WHAT IS REQUIRED | The answer must consist of each line of the records below that contains the string "feedshare".

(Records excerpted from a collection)
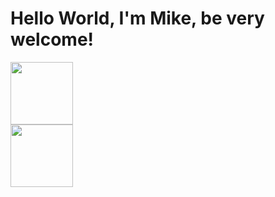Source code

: # Hello World, I'm Mike, be very welcome!

<div>
    <a href="https://www.instagram.com/rivermike316/" rel="nofollow"> <img src=https://th.bing.com/th/id/R.639b3dafb544d6f061fcddd2d6686ddb?rik=IEHidTWk5C96zQ&riu=http%3a%2f%2fpluspng.com%2fimg-png%2finstagram-icon-png-instagram-icon-white-on-black-circle-1600.png&ehk=cyDxX4dphohX%2fc9tDEUk66dYCkvjq3y%2fpdXLPL9LehQ%3d&risl=&pid=ImgRaw&r=0 
    height=100;
</div>

<div>
    <a href="https://www.twitch.tv/rivermike16" rel="nofollow"> <img src=![image](https://github.com/user-attachments/assets/bf2e4604-2b76-4f66-acd2-96ea8cfdb71f)
    height=100;>
</div>
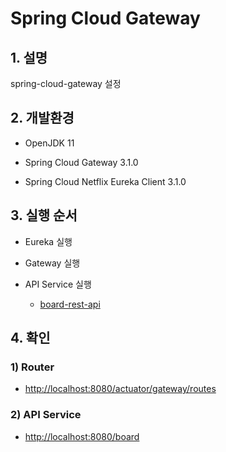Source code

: # Spring Cloud Gateway

## 1. 설명
spring-cloud-gateway 설정

## 2. 개발환경

* OpenJDK 11

* Spring Cloud Gateway 3.1.0

* Spring Cloud Netflix Eureka Client 3.1.0

## 3. 실행 순서

* Eureka 실행

* Gateway 실행

* API Service 실행
  - [board-rest-api](https://github.com/dejavuhyo/board-rest-api)

## 4. 확인

### 1) Router

* <http://localhost:8080/actuator/gateway/routes>

### 2) API Service

* <http://localhost:8080/board>
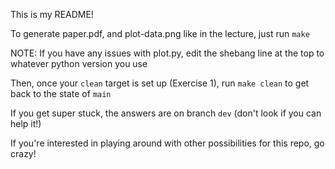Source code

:This is my README!

To generate paper.pdf, and plot-data.png like in the lecture, just run `make`

NOTE: If you have any issues with plot.py, edit the shebang line at the top to whatever python version you use

Then, once your `clean` target is set up (Exercise 1), run `make clean` to get back to the state of `main`

If you get super stuck, the answers are on branch `dev` (don't look if you can help it!)

If you're interested in playing around with other possibilities for this repo, go crazy!
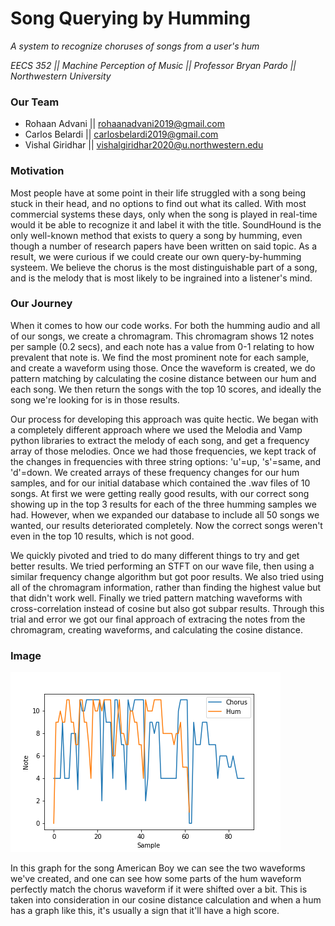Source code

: # Song Querying by Humming
*A system to recognize choruses of songs from a user's hum*  
  
*EECS 352 || Machine Perception of Music || Professor Bryan Pardo || Northwestern University*

### Our Team
- Rohaan Advani || rohaanadvani2019@gmail.com
- Carlos Belardi || carlosbelardi2019@gmail.com
- Vishal Giridhar || vishalgiridhar2020@u.northwestern.edu

### Motivation
Most people have at some point in their life struggled with a song being stuck in their head, and no options to find out what its called. With most commercial systems these days, only when the song is played in real-time would it be able to recognize it and label it with the title. SoundHound is the only well-known method that exists to query a song by humming, even though a number of research papers have been written on said topic. As a result, we were curious if we could create our own query-by-humming systeem. We believe the chorus is the most distinguishable part of a song, and is the melody that is most likely to be ingrained into a listener's mind.

### Our Journey
When it comes to how our code works. For both the humming audio and all of our songs, we create a chromagram. This chromagram shows 12 notes per sample (0.2 secs), and each note has a value from 0-1 relating to how prevalent that note is. We find the most prominent note for each sample, and create a waveform using those. Once the waveform is created, we do pattern matching by calculating the cosine distance between our hum and each song. We then return the songs with the top 10 scores, and ideally the song we're looking for is in those results.

Our process for developing this approach was quite hectic. We began with a completely different approach where we used the Melodia and Vamp python libraries to extract the melody of each song, and get a frequency array of those melodies. Once we had those frequencies, we kept track of the changes in frequencies with three string options: 'u'=up, 's'=same, and 'd'=down. We created arrays of these frequency changes for our hum samples, and for our initial database which contained the .wav files of 10 songs. At first we were getting really good results, with our correct song showing up in the top 3 results for each of the three humming samples we had. However, when we expanded our database to include all 50 songs we wanted, our results deteriorated completely. Now the correct songs weren't even in the top 10 results, which is not good.

We quickly pivoted and tried to do many different things to try and get better results. We tried performing an STFT on our wave file, then using a similar frequency change algorithm but got poor results. We also tried using all of the chromagram information, rather than finding the highest value but that didn't work well. Finally we tried pattern matching waveforms with cross-correlation instead of cosine but also got subpar results. Through this trial and error we got our final approach of extracing the notes from the chromagram, creating waveforms, and calculating the cosine distance. 

### Image
![image](AmericanBoy.png)

In this graph for the song American Boy we can see the two waveforms we've created, and one can see how some parts of the hum waveform perfectly match the chorus waveform if it were shifted over a bit. This is taken into consideration in our cosine distance calculation and when a hum has a graph like this, it's usually a sign that it'll have a high score.
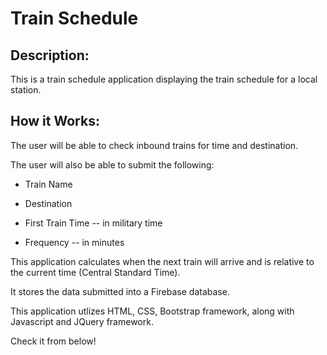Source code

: # Train Schedule

## Description:

This is a train schedule application displaying the train schedule for a local station. 

## How it Works:

The user will be able to check inbound trains for time and destination.

The user will also be able to submit the following:

* Train Name

* Destination

* First Train Time -- in military time

* Frequency -- in minutes

This application calculates when the next train will arrive and is relative to the current time (Central Standard Time).

It stores the data submitted into a Firebase database. 

This application utlizes HTML, CSS, Bootstrap framework, along with Javascript and JQuery framework. 

Check it from below!


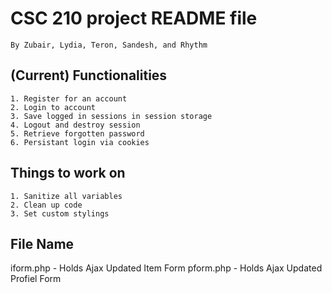 # CSC 210 project README file

    By Zubair, Lydia, Teron, Sandesh, and Rhythm

## (Current) Functionalities

    1. Register for an account
    2. Login to account
    3. Save logged in sessions in session storage
    4. Logout and destroy session
    5. Retrieve forgotten password
    6. Persistant login via cookies
    
    
## Things to work on

    1. Sanitize all variables
    2. Clean up code
    3. Set custom stylings


## File Name
iform.php - Holds Ajax Updated Item Form
pform.php - Holds Ajax Updated Profiel Form

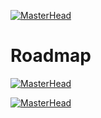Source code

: [![MasterHead](https://user-images.githubusercontent.com/64855541/135758397-513b4edf-a93f-477e-a78e-a80d7265bcd8.png)](Hello)

<h1 align="left"><b>Roadmap</b></h1>

[![MasterHead](https://media.licdn.com/dms/image/D5622AQEHHXua40zgNw/feedshare-shrink_800/0/1697642035036?e=2147483647&v=beta&t=pM5Fgx41DWHZNBjnsCaY1GPc-aC3Q92FK_Ntwuv8GZw)](Hello)

[![MasterHead](https://media.licdn.com/dms/image/D4D22AQGrqoEEHp_l5Q/feedshare-shrink_2048_1536/0/1708266926214?e=2147483647&v=beta&t=kfrqOaflwJb8JZFdIlx-pePjFsQ8lP6qXwa_-YZzInE)](Hello)

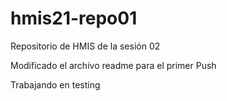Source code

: # hmis21-repo01
Repositorio de HMIS de la sesión 02

Modificado el archivo readme para el primer Push

Trabajando en testing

WORKED SOLUTION |
[![MasterHead](https://media.licdn.com/dms/image/D5622AQEHHXua40zgNw/feedshare-shrink_800/0/1697642035036?e=2147483647&v=beta&t=pM5Fgx41DWHZNBjnsCaY1GPc-aC3Q92FK_Ntwuv8GZw)](Hello)
[![MasterHead](https://media.licdn.com/dms/image/D4D22AQGrqoEEHp_l5Q/feedshare-shrink_2048_1536/0/1708266926214?e=2147483647&v=beta&t=kfrqOaflwJb8JZFdIlx-pePjFsQ8lP6qXwa_-YZzInE)](Hello)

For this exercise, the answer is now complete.